A ceremony honouring Gwen Goedecke’s life-long contribution to the Victorian union movement will be held this Saturday at Trades Hall. Acting Secretary Wil Stracke will unveil a portrait sculpture in bronze by artist Gray Nicol.

Gwenyth Goedecke

Born in 1922, Gwenyth Goedecke grew up in Melbourne's working-class Western suburbs. She was introduced to politics via militant articles in her Uncle Jack's union paper, The Maritime Worker. A scholarship to the Zercho Business College facilitated her entry into paid employment under advertising agent Val Morgan, then operating radio station 3KZ at Trades Hall.[1]

In the 1960s her home in Footscray was the headquarters of the western suburbs branch of the Communist Party of Australia and was regularly filled to capacity with unionists and political speakers. This experience likely informed her later efforts to secure funding for public meeting spaces for working-class communities in Melbourne’s west.[2]

She was active in the Victorian chapter of the World Peace Council, an international organisation dedicated to peace activism and disarmament. As the Electorate secretary to Dr Jim Cairns, Federal treasurer in the Whitlam government, Goedecke played a significant organising role in the Melbourne Vietnam moratorium marches in Melbourne. Goedecke was also a member and employee of the Victorian Peace Council and the Campaign for International Cooperation and Disarmament.

In 1974 Goedecke was part of a group of artists, unionists and other community activists who secured state and federal funding to found Footscray Community Arts.[3], a unique initiative intended to make art and culture accessible to marginalised and disadvantaged communities in Melbourne's west.

In 1975, working with union women's committees and Dr Jim Cairns, she helped Secure Federal funding for Mary Owen to establish the Melbourne Working Women's Centre, [4] and she later founded the Western Region Centre for Working Women in Footscray.

From 1984-1987 Goedecke was the second female councillor on the Sunshine City Council.

She was honoured in the 2009 Victorian Honour Roll of Women.

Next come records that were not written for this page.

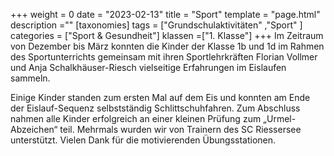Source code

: +++
weight = 0
date = "2023-02-13"
title = "Sport"
template = "page.html"
description =""
[taxonomies]
tags = ["Grundschulaktivitäten" ,"Sport" ]
categories = ["Sport & Gesundheit"]
klassen =["1. Klasse"]
+++
Im Zeitraum von Dezember bis März konnten die Kinder der Klasse 1b und 1d im Rahmen des Sportunterrichts gemeinsam mit ihren Sportlehrkräften Florian Vollmer und Anja Schalkhäuser-Riesch vielseitige Erfahrungen im Eislaufen sammeln. 

<!-- more -->

Einige Kinder standen zum ersten Mal auf dem Eis und konnten am Ende der Eislauf-Sequenz selbstständig Schlittschuhfahren. Zum Abschluss nahmen alle Kinder erfolgreich an einer kleinen Prüfung zum „Urmel-Abzeichen“ teil. Mehrmals wurden wir von Trainern des SC Riessersee unterstützt. Vielen Dank für die motivierenden Übungsstationen.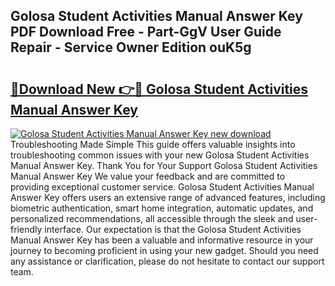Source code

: ## Golosa Student Activities Manual Answer Key PDF Download Free - Part-GgV User Guide Repair - Service Owner Edition ouK5g

# <h2><a href="http://bc5895.oget.top/?id=Golosa+Student+Activities+Manual+Answer+Key">🔗Download New 👉🔴 Golosa Student Activities Manual Answer Key</a></h2>

[![Golosa Student Activities Manual Answer Key new download](https://i.imgur.com/5g1atiW.png)](http://bc5895.oget.top/?id=Golosa+Student+Activities+Manual+Answer+Key)
Troubleshooting Made Simple This guide offers valuable insights into troubleshooting common issues with your new Golosa Student Activities Manual Answer Key. Thank You for Your Support Golosa Student Activities Manual Answer Key We value your feedback and are committed to providing exceptional customer service. Golosa Student Activities Manual Answer Key offers users an extensive range of advanced features, including biometric authentication, smart home integration, automatic updates, and personalized recommendations, all accessible through the sleek and user-friendly interface. Our expectation is that the Golosa Student Activities Manual Answer Key has been a valuable and informative resource in your journey to becoming proficient in using your new gadget. Should you need any assistance or clarification, please do not hesitate to contact our support team.
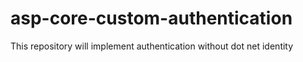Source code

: # asp-core-custom-authentication
This repository will implement authentication without dot net  identity
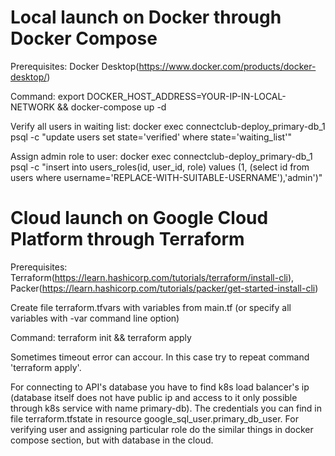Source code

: # Local launch on Docker through Docker Compose
Prerequisites: Docker Desktop(https://www.docker.com/products/docker-desktop/)

Command: export DOCKER_HOST_ADDRESS=YOUR-IP-IN-LOCAL-NETWORK && docker-compose up -d

Verify all users in waiting list: docker exec connectclub-deploy_primary-db_1 psql -c "update users set state='verified' where state='waiting_list'"

Assign admin role to user: docker exec connectclub-deploy_primary-db_1 psql -c "insert into users_roles(id, user_id, role) values (1, (select id from users where username='REPLACE-WITH-SUITABLE-USERNAME'),'admin')"



# Cloud launch on Google Cloud Platform through Terraform
Prerequisites: Terraform(https://learn.hashicorp.com/tutorials/terraform/install-cli), Packer(https://learn.hashicorp.com/tutorials/packer/get-started-install-cli)

Create file terraform.tfvars with variables from main.tf (or specify all variables with -var command line option)

Command: terraform init && terraform apply

Sometimes timeout error can accour. In this case try to repeat command 'terraform apply'.

For connecting to API's database you have to find k8s load balancer's ip (database itself does not have public ip and access to it only possible through k8s service with name primary-db). The credentials you can find in file terraform.tfstate in resource google_sql_user.primary_db_user.
For verifying user and assigning particular role do the similar things in docker compose section, but with database in the cloud.

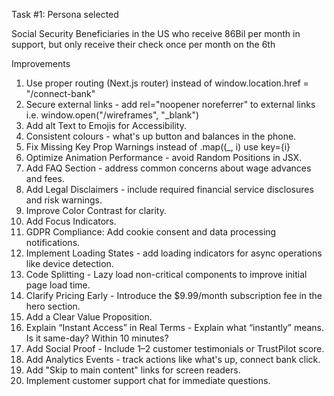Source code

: Task #1: Persona selected 

Social Security Beneficiaries in the US who receive 86Bil per month in support, but only receive their check once per month on the 6th


Improvements

1) Use proper routing (Next.js router) instead of window.location.href = "/connect-bank"
2) Secure external links - add rel="noopener noreferrer" to external links i.e. window.open("/wireframes", "_blank")
3) Add alt Text to Emojis for Accessibility.
4) Consistent colours - what's up button and balances in the phone.
5) Fix Missing Key Prop Warnings instead of .map((_, i) use key={i}
6) Optimize Animation Performance - avoid Random Positions in JSX.
7) Add FAQ Section - address common concerns about wage advances and fees.
8) Add Legal Disclaimers - include required financial service disclosures and risk warnings.
9) Improve Color Contrast for clarity. 
10) Add Focus Indicators. 
11) GDPR Compliance: Add cookie consent and data processing notifications.
12) Implement Loading States - add loading indicators for async operations like device detection.
13) Code Splitting - Lazy load non-critical components to improve initial page load time.
14) Clarify Pricing Early - Introduce the $9.99/month subscription fee in the hero section.
15) Add a Clear Value Proposition. 
16) Explain “Instant Access” in Real Terms - Explain what “instantly” means. Is it same-day? Within 10 minutes?
17) Add Social Proof - Include 1–2 customer testimonials or TrustPilot score.
18) Add Analytics Events - track actions like what's up, connect bank click.
19) Add "Skip to main content" links for screen readers.
20) Implement customer support chat for immediate questions.
 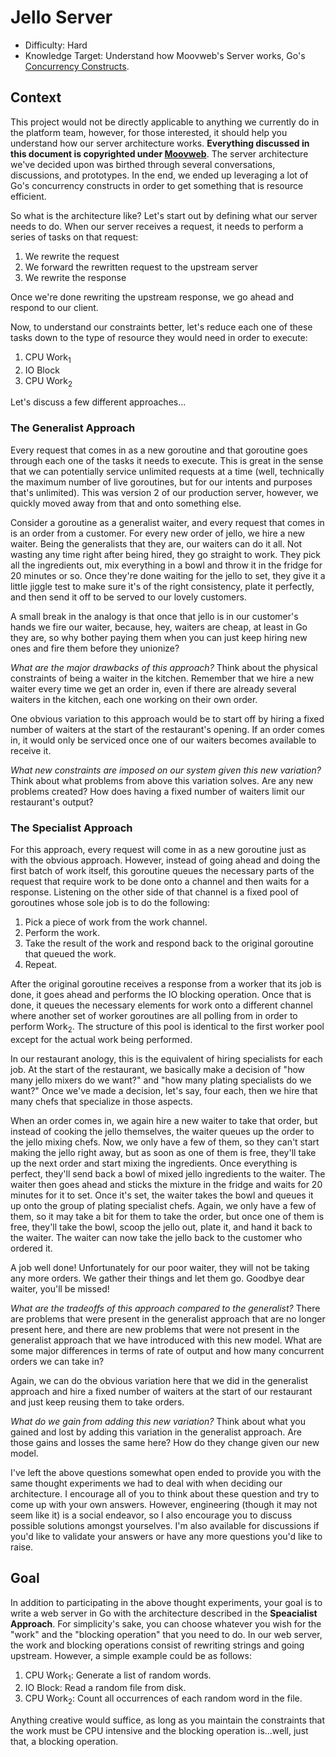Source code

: Jello Server
============
* Difficulty: Hard
* Knowledge Target: Understand how Moovweb's Server works, Go's [Concurrency
	Constructs](http://www.golang-book.com/10).

## Context

This project would not be directly applicable to anything we currently do in the
platform team, however, for those interested, it should help you understand how
our server architecture works.  **Everything discussed in this document is
copyrighted under [Moovweb](http://www.moovweb.com)**.  The server architecture
we've decided upon was birthed through several conversations, discussions, and
prototypes.  In the end, we ended up leveraging a lot of Go's concurrency
constructs in order to get something that is resource efficient.

So what is the architecture like?  Let's start out by defining what our server
needs to do.  When our server receives a request, it needs to perform a series
of tasks on that request:

1. We rewrite the request
2. We forward the rewritten request to the upstream server
3. We rewrite the response

Once we're done rewriting the upstream response, we go ahead and respond to our
client.

Now, to understand our constraints better, let's reduce each one of these tasks
down to the type of resource they would need in order to execute:

1. CPU Work<sub>1</sub>
2. IO Block
3. CPU Work<sub>2</sub>

Let's discuss a few different approaches...


### The Generalist Approach

Every request that comes in as a new goroutine and that goroutine goes through
each one of the tasks it needs to execute.  This is great in the sense that we
can potentially service unlimited requests at a time (well, technically the
maximum number of live goroutines, but for our intents and purposes that's
unlimited).  This was version 2 of our production server, however, we quickly
moved away from that and onto something else.

Consider a goroutine as a generalist waiter, and every request that comes in is
an order from a customer.  For every new order of jello, we hire a new waiter.
Being the generalists that they are, our waiters can do it all.  Not wasting any
time right after being hired, they go straight to work.  They pick all the
ingredients out, mix everything in a bowl and throw it in the fridge for 20
minutes or so.  Once they're done waiting for the jello to set, they give it a
little jiggle test to make sure it's of the right consistency, plate it
perfectly, and then send it off to be served to our lovely customers.

A small break in the analogy is that once that jello is in our customer's hands
we fire our waiter, because, hey, waiters are cheap, at least in Go they are,
so why bother paying them when you can just keep hiring new ones and fire them
before they unionize?

*What are the major drawbacks of this approach?*  Think about the physical
constraints of being a waiter in the kitchen.  Remember that we hire a new
waiter every time we get an order in, even if there are already several waiters
in the kitchen, each one working on their own order.

One obvious variation to this approach would be to start off by hiring a fixed
number of waiters at the start of the restaurant's opening.  If an order comes
in, it would only be serviced once one of our waiters becomes available to
receive it.

*What new constraints are imposed on our system given this new variation?*
Think about what problems from above this variation solves.  Are any new
problems created?  How does having a fixed number of waiters limit our
restaurant's output?


### The Specialist Approach

For this approach, every request will come in as a new goroutine just as with
the obvious approach.  However, instead of going ahead and doing the first
batch of work itself, this goroutine queues the necessary parts of the request
that require work to be done onto a channel and then waits for a response.
Listening on the other side of that channel is a fixed pool of goroutines whose
sole job is to do the following:

1. Pick a piece of work from the work channel.
2. Perform the work.
3. Take the result of the work and respond back to the original goroutine that
	 queued the work.
4. Repeat.

After the original goroutine receives a response from a worker that its job is
done, it goes ahead and performs the IO blocking operation.  Once that is done,
it queues the necessary elements for work onto a different channel where another
set of worker goroutines are all polling from in order to perform
Work<sub>2</sub>.  The structure of this pool is identical to the first worker
pool except for the actual work being performed.

In our restaurant anology, this is the equivalent of hiring specialists for each
job.  At the start of the restaurant, we basically make a decision of "how many
jello mixers do we want?" and "how many plating specialists do we want?"  Once
we've made a decision, let's say, four each, then we hire that many chefs that
specialize in those aspects.

When an order comes in, we again hire a new waiter to take that order, but
instead of cooking the jello themselves, the waiter queues up the order to the
jello mixing chefs.  Now, we only have a few of them, so they can't start making
the jello right away, but as soon as one of them is free, they'll take up the
next order and start mixing the ingredients.  Once everything is perfect,
they'll send back a bowl of mixed jello ingredients to the waiter.  The waiter
then goes ahead and sticks the mixture in the fridge and waits for 20 minutes
for it to set.  Once it's set, the waiter takes the bowl and queues it up onto
the group of plating specialist chefs.  Again, we only have a few of them, so it
may take a bit for them to take the order, but once one of them is free, they'll
take the bowl, scoop the jello out, plate it, and hand it back to the waiter.
The waiter can now take the jello back to the customer who ordered it.

A job well done!  Unfortunately for our poor waiter, they will not be taking any
more orders.  We gather their things and let them go.  Goodbye dear waiter,
you'll be missed!

*What are the tradeoffs of this approach compared to the generalist?*  There are
problems that were present in the generalist approach that are no longer present
here, and there are new problems that were not present in the generalist
approach that we have introduced with this new model.  What are some major
differences in terms of rate of output and how many concurrent orders we can
take in?

Again, we can do the obvious variation here that we did in the generalist
approach and hire a fixed number of waiters at the start of our restaurant and
just keep reusing them to take orders.

*What do we gain from adding this new variation?*  Think about what you gained
and lost by adding this variation in the generalist approach.  Are those gains
and losses the same here?  How do they change given our new model.


I've left the above questions somewhat open ended to provide you with the same
thought experiments we had to deal with when deciding our architecture.
I encourage all of you to think about these question and try to come up with
your own answers.  However, engineering (though it may not seem like it) is a
social endeavor, so I also encourage you to discuss possible solutions amongst
yourselves.  I'm also available for discussions if you'd like to validate your
answers or have any more questions you'd like to raise.


## Goal

In addition to participating in the above thought experiments, your goal is to
write a web server in Go with the architecture described in the **Speacialist
Approach**.  For simplicity's sake, you can choose whatever you wish for the
"work" and the "blocking operation" that you need to do.  In our web server, the
work and blocking operations consist of rewriting strings and going upstream.
However, a simple example could be as follows:

1. CPU Work<sub>1</sub>: Generate a list of random words.
2. IO Block: Read a random file from disk.
3. CPU Work<sub>2</sub>: Count all occurrences of each random word in the file.

Anything creative would suffice, as long as you maintain the constraints that
the work must be CPU intensive and the blocking operation is...well, just that,
a blocking operation.

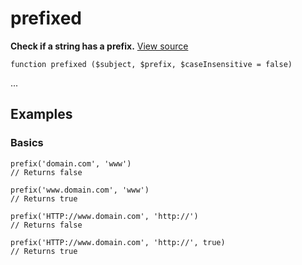 
# prefixed

**Check if a string has a prefix.** [View source](https://bitbucket.org/Eiskis/baseline.php/src/default/source/strings/prefix/prefixed.php)

	function prefixed ($subject, $prefix, $caseInsensitive = false)

...



## Examples

### Basics

	prefix('domain.com', 'www')
	// Returns false

	prefix('www.domain.com', 'www')
	// Returns true

	prefix('HTTP://www.domain.com', 'http://')
	// Returns false

	prefix('HTTP://www.domain.com', 'http://', true)
	// Returns true
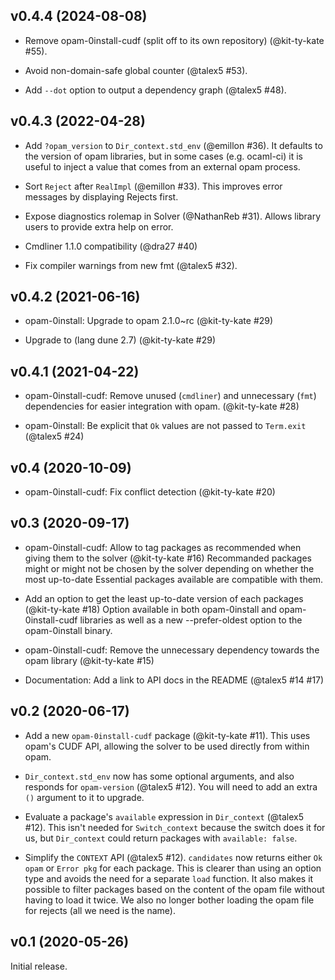 ## v0.4.4 (2024-08-08)

- Remove opam-0install-cudf (split off to its own repository) (@kit-ty-kate #55).

- Avoid non-domain-safe global counter (@talex5 #53).

- Add `--dot` option to output a dependency graph (@talex5 #48).


## v0.4.3 (2022-04-28)

- Add `?opam_version` to `Dir_context.std_env` (@emillon #36).
  It defaults to the version of opam libraries, but in some cases (e.g.
  ocaml-ci) it is useful to inject a value that comes from an external
  opam process.

- Sort `Reject` after `RealImpl` (@emillon #33).
  This improves error messages by displaying Rejects first.

- Expose diagnostics rolemap in Solver (@NathanReb #31).
  Allows library users to provide extra help on error.

- Cmdliner 1.1.0 compatibility (@dra27 #40)

- Fix compiler warnings from new fmt (@talex5 #32).

## v0.4.2 (2021-06-16)

- opam-0install: Upgrade to opam 2.1.0~rc (@kit-ty-kate #29)

- Upgrade to (lang dune 2.7) (@kit-ty-kate #29)

## v0.4.1 (2021-04-22)

- opam-0install-cudf: Remove unused (`cmdliner`) and unnecessary (`fmt`) dependencies
  for easier integration with opam.
  (@kit-ty-kate #28)

- opam-0install: Be explicit that `Ok` values are not passed to `Term.exit` (@talex5 #24)

## v0.4 (2020-10-09)

- opam-0install-cudf: Fix conflict detection (@kit-ty-kate #20)

## v0.3 (2020-09-17)

- opam-0install-cudf: Allow to tag packages as recommended when giving them to the solver (@kit-ty-kate #16)
  Recommanded packages might or might not be chosen by the solver depending on whether
  the most up-to-date Essential packages available are compatible with them.

- Add an option to get the least up-to-date version of each packages (@kit-ty-kate #18)
  Option available in both opam-0install and opam-0install-cudf libraries
  as well as a new --prefer-oldest option to the opam-0install binary.

- opam-0install-cudf: Remove the unnecessary dependency towards the opam library (@kit-ty-kate #15)

- Documentation: Add a link to API docs in the README (@talex5 #14 #17)

## v0.2 (2020-06-17)

- Add a new `opam-0install-cudf` package (@kit-ty-kate #11).
  This uses opam's CUDF API, allowing the solver to be used directly from within opam.

- `Dir_context.std_env` now has some optional arguments, and also responds for `opam-version` (@talex5 #12).
  You will need to add an extra `()` argument to it to upgrade.

- Evaluate a package's `available` expression in `Dir_context` (@talex5 #12).
  This isn't needed for `Switch_context` because the switch does it for us, but
  `Dir_context` could return packages with `available: false`.

- Simplify the `CONTEXT` API (@talex5 #12).
  `candidates` now returns either `Ok opam` or `Error pkg` for each package.
  This is clearer than using an option type and avoids the need for a separate
  `load` function. It also makes it possible to filter packages based on the
  content of the opam file without having to load it twice. We also no longer
  bother loading the opam file for rejects (all we need is the name).

## v0.1 (2020-05-26)

Initial release.
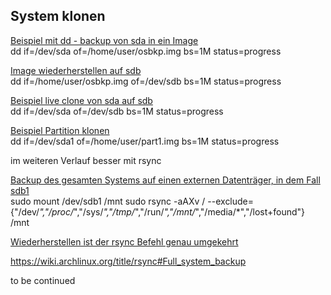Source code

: ## System klonen

<ins>Beispiel mit dd - backup von sda in ein Image</ins>  
dd if=/dev/sda of=/home/user/osbkp.img bs=1M status=progress

<ins>Image wiederherstellen auf sdb</ins>  
dd if=/home/user/osbkp.img of=/dev/sdb bs=1M status=progress

<ins>Beispiel live clone von sda auf sdb</ins>  
dd if=/dev/sda of=/dev/sdb bs=1M status=progress

<ins>Beispiel Partition klonen</ins>  
dd if=/dev/sda1 of=/home/user/part1.img bs=1M status=progress

im weiteren Verlauf besser mit rsync

<ins>Backup des gesamten Systems auf einen externen Datenträger, in dem Fall sdb1</ins>  
sudo mount /dev/sdb1 /mnt
sudo rsync -aAXv / --exclude={"/dev/*","/proc/*","/sys/*","/tmp/*","/run/*","/mnt/*","/media/*","/lost+found"} /mnt


<ins>Wiederherstellen ist der rsync Befehl genau umgekehrt</ins>  

https://wiki.archlinux.org/title/rsync#Full_system_backup


to be continued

In Gwen’s final years, she learned that a community house she had established in Sunshine with a grant from the Whitlam Government had quietly slid into private hands. Despite being frail and worried personally about the fallout, she decided she could not rest until that asset was returned to working people. Gwen arranged the sale of the property and donated the proceeds to the Trades Hall Council and Literary Institute of Victoria, preserving the Whitlam grant for working people into the future.

Event details:

11am Saturday, 7th of May

Acting Secretary of Victorian Trades Hall Council Wil Stracke will unveil a bronze plaque commissioned by VTHC, sculpted by artist Gray Nicol.